I generally agree with TSR, though I think you maybe need an extra step or two to get there.
Commanday, in a fit of misanthropic grouchiness, has seen fit to revive the hoary old Teutonic distinction between art and entertainment. Not that he actually defines either of them. Instead, he proceeds, like Adam in Eden, to declare one thing "art", another "entertainment."
One symptom of this: he's apparently incapable of finding art in what it is Julie Taymor does. I have to wonder whether he regards Donizetti as art or entertainment. If the former, how does he counter the arguments of many in the 19th and 20th centuries that would place Donizetti in the latter?
The thought that these two categories, even as ways of approaching a particular work, might not be mutually exclusive never occurs to him. He seems to assume, for example, that properly artistic appreciation of art requires the sobriety and concentration of one listening to a Victorian sermon. This, it seems to me, is an impoverished view of art.
The only person it does enrich, as TSR points out, is the music critic, who is granted license to declare what the "musical intent" of the composer is, to draw the line between "characterization" and "caricature." It pretty much fixes the critic as the arbiter of taste: be with me, or be with the hoi polloi.
This is a mode of criticism designed to make himself and those who agree with him feel cozy in snug superiority. I don't think this is productive.
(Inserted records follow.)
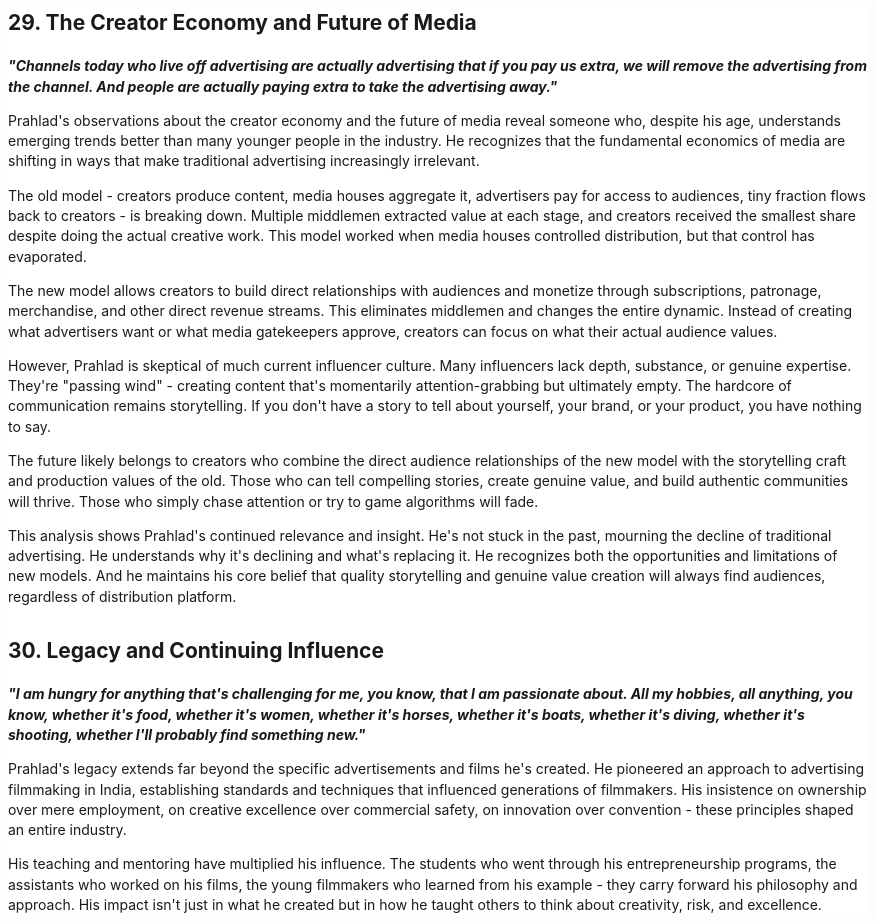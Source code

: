## 29. The Creator Economy and Future of Media

***"Channels today who live off advertising are actually advertising that if you pay us extra, we will remove the advertising from the channel. And people are actually paying extra to take the advertising away."***

Prahlad's observations about the creator economy and the future of media reveal someone who, despite his age, understands emerging trends better than many younger people in the industry. He recognizes that the fundamental economics of media are shifting in ways that make traditional advertising increasingly irrelevant.

The old model - creators produce content, media houses aggregate it, advertisers pay for access to audiences, tiny fraction flows back to creators - is breaking down. Multiple middlemen extracted value at each stage, and creators received the smallest share despite doing the actual creative work. This model worked when media houses controlled distribution, but that control has evaporated.

The new model allows creators to build direct relationships with audiences and monetize through subscriptions, patronage, merchandise, and other direct revenue streams. This eliminates middlemen and changes the entire dynamic. Instead of creating what advertisers want or what media gatekeepers approve, creators can focus on what their actual audience values.

However, Prahlad is skeptical of much current influencer culture. Many influencers lack depth, substance, or genuine expertise. They're "passing wind" - creating content that's momentarily attention-grabbing but ultimately empty. The hardcore of communication remains storytelling. If you don't have a story to tell about yourself, your brand, or your product, you have nothing to say.

The future likely belongs to creators who combine the direct audience relationships of the new model with the storytelling craft and production values of the old. Those who can tell compelling stories, create genuine value, and build authentic communities will thrive. Those who simply chase attention or try to game algorithms will fade.

This analysis shows Prahlad's continued relevance and insight. He's not stuck in the past, mourning the decline of traditional advertising. He understands why it's declining and what's replacing it. He recognizes both the opportunities and limitations of new models. And he maintains his core belief that quality storytelling and genuine value creation will always find audiences, regardless of distribution platform.

## 30. Legacy and Continuing Influence

***"I am hungry for anything that's challenging for me, you know, that I am passionate about. All my hobbies, all anything, you know, whether it's food, whether it's women, whether it's horses, whether it's boats, whether it's diving, whether it's shooting, whether I'll probably find something new."***

Prahlad's legacy extends far beyond the specific advertisements and films he's created. He pioneered an approach to advertising filmmaking in India, establishing standards and techniques that influenced generations of filmmakers. His insistence on ownership over mere employment, on creative excellence over commercial safety, on innovation over convention - these principles shaped an entire industry.

His teaching and mentoring have multiplied his influence. The students who went through his entrepreneurship programs, the assistants who worked on his films, the young filmmakers who learned from his example - they carry forward his philosophy and approach. His impact isn't just in what he created but in how he taught others to think about creativity, risk, and excellence.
(By the way, I think San Francisco Classical Voice would be better off if it gave up the preening editorials. The form forces critics to give in to their worst traits - to offer up opinions in lieu of careful analysis. Commanday's comments on the Met production of Zauberflote, a production he hasn't seen, are not an isolated instance. I know of a SFCV editorial writer who wrote about Adams' Nixon in China without ever having heard the work before, even on CD.)
Posted by: m.croche | Oct 12, 2004 at 06:45 PM
Robert Commanday has been a local pain in the arse from Day One.
He always wanted to be a composer and could never manage that. He wanted to conduct choruses and failed at that even at the University of Calif, in Berkeley.
When is this fool just going to stop altogether?